[Recorded data]
────────────────────────────────────────

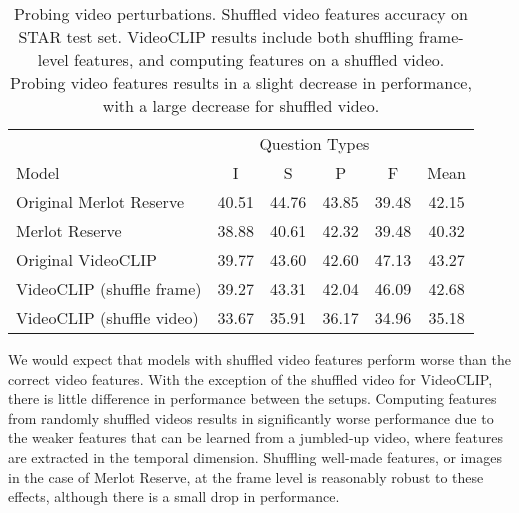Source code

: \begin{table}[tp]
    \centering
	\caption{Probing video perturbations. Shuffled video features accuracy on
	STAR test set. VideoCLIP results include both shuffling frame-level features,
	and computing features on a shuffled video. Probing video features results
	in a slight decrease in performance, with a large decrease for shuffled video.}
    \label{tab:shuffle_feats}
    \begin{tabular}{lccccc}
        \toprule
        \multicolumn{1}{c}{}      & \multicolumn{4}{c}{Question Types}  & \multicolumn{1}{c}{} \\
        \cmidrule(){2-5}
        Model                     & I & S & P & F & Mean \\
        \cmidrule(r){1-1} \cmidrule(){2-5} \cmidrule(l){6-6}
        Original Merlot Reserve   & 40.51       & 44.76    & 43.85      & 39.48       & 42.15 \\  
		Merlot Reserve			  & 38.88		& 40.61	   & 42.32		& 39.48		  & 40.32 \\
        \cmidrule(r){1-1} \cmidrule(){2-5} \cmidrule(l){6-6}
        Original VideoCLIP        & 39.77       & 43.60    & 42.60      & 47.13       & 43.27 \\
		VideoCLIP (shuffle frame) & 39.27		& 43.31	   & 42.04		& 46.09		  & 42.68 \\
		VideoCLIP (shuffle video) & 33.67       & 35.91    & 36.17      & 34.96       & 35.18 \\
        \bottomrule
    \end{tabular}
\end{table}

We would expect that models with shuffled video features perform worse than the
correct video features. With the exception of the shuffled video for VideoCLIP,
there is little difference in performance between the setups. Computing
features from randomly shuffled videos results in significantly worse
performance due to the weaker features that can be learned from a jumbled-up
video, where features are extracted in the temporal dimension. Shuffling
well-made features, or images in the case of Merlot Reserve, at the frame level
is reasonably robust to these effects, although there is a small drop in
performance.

────────────────────────────────────────

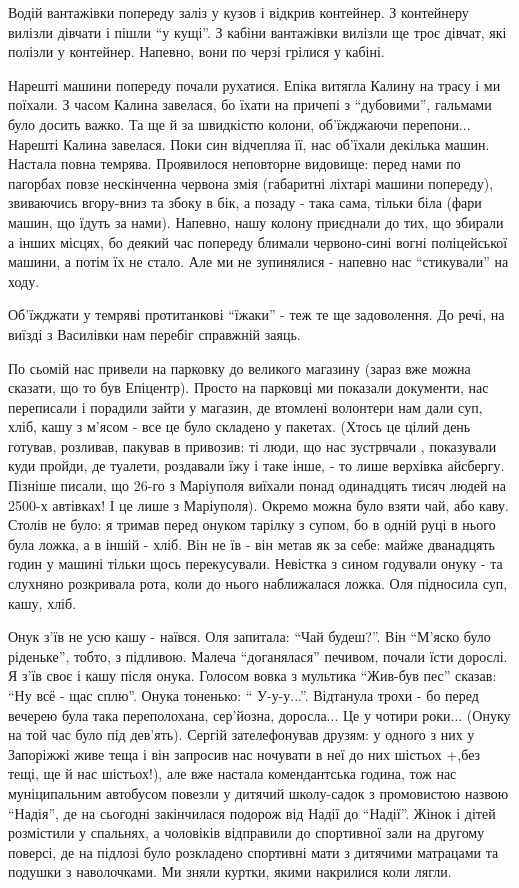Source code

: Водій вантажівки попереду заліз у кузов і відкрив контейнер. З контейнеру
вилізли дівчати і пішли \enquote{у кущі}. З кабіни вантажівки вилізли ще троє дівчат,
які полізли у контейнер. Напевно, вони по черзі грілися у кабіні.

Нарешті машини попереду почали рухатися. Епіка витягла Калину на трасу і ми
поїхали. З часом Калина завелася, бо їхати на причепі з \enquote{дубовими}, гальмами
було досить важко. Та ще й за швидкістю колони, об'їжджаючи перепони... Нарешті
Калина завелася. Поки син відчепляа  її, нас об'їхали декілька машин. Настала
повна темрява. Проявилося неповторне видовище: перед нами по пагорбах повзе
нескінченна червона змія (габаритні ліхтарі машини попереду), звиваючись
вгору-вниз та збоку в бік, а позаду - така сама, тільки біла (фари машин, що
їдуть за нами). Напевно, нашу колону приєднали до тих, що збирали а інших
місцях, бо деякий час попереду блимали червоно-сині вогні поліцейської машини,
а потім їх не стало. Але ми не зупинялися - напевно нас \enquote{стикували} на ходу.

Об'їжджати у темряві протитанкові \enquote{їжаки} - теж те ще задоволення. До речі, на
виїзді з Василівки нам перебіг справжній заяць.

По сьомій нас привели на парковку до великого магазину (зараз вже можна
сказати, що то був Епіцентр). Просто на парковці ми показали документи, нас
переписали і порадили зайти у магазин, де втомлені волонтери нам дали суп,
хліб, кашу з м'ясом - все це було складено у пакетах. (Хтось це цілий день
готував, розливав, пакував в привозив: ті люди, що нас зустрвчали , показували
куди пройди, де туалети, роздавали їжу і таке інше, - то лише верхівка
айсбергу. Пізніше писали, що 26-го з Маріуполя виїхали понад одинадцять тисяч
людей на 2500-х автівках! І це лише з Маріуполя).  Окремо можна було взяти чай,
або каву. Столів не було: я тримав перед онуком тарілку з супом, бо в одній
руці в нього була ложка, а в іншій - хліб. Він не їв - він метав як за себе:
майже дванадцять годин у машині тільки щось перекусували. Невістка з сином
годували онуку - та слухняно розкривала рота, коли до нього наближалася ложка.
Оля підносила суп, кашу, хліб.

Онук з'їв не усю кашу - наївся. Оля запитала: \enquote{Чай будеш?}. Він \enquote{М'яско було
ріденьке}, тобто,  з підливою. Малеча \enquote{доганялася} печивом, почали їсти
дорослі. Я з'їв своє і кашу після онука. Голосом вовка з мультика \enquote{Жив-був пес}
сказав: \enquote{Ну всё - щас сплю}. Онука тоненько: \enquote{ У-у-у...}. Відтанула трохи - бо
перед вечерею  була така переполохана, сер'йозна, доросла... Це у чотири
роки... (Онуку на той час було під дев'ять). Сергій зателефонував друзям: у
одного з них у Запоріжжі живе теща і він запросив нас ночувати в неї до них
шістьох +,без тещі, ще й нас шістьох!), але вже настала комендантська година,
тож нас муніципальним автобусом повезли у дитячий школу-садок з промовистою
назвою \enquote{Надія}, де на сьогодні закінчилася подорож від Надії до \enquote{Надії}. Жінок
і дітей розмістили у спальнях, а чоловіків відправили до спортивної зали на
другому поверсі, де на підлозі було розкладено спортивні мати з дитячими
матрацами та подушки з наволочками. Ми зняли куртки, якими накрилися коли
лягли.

────────────────────────────────────────

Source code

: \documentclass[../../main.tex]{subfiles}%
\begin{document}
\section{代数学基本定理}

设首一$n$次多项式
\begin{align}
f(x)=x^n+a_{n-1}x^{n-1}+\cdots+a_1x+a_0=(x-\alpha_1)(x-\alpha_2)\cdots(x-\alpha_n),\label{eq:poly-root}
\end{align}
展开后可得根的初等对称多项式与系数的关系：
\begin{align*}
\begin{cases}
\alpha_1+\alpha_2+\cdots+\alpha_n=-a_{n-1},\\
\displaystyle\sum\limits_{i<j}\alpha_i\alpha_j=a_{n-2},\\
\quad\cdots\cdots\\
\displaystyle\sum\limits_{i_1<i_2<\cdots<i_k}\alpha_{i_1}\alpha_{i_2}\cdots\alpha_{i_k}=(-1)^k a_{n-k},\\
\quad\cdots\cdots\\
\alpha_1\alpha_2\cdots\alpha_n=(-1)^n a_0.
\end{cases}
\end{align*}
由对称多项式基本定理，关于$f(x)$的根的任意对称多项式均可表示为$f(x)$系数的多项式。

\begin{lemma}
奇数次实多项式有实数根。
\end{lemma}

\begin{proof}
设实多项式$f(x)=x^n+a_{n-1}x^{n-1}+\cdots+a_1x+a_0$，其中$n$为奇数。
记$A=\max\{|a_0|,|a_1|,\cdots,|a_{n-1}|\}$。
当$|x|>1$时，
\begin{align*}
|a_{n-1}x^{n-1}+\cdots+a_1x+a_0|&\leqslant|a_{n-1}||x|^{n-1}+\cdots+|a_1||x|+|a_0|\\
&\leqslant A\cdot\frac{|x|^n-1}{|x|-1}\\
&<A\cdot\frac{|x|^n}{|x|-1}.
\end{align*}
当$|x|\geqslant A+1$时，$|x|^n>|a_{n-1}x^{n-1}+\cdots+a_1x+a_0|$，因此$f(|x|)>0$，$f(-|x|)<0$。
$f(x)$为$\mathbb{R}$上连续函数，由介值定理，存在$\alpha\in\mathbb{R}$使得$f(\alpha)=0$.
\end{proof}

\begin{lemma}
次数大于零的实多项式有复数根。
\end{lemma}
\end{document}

────────────────────────────────────────

What you return must be an exact retyping of the lines above starting at the line with "виїзді з Василівки" and ending at the line with "дорослі. Я з'їв", and nothing besides.

виїзді з Василівки нам перебіг справжній заяць.

По сьомій нас привели на парковку до великого магазину (зараз вже можна
сказати, що то був Епіцентр). Просто на парковці ми показали документи, нас
переписали і порадили зайти у магазин, де втомлені волонтери нам дали суп,
хліб, кашу з м'ясом - все це було складено у пакетах. (Хтось це цілий день
готував, розливав, пакував в привозив: ті люди, що нас зустрвчали , показували
куди пройди, де туалети, роздавали їжу і таке інше, - то лише верхівка
айсбергу. Пізніше писали, що 26-го з Маріуполя виїхали понад одинадцять тисяч
людей на 2500-х автівках! І це лише з Маріуполя).  Окремо можна було взяти чай,
або каву. Столів не було: я тримав перед онуком тарілку з супом, бо в одній
руці в нього була ложка, а в іншій - хліб. Він не їв - він метав як за себе:
майже дванадцять годин у машині тільки щось перекусували. Невістка з сином
годували онуку - та слухняно розкривала рота, коли до нього наближалася ложка.
Оля підносила суп, кашу, хліб.

Онук з'їв не усю кашу - наївся. Оля запитала: \enquote{Чай будеш?}. Він \enquote{М'яско було
ріденьке}, тобто,  з підливою. Малеча \enquote{доганялася} печивом, почали їсти
дорослі. Я з'їв своє і кашу після онука. Голосом вовка з мультика \enquote{Жив-був пес}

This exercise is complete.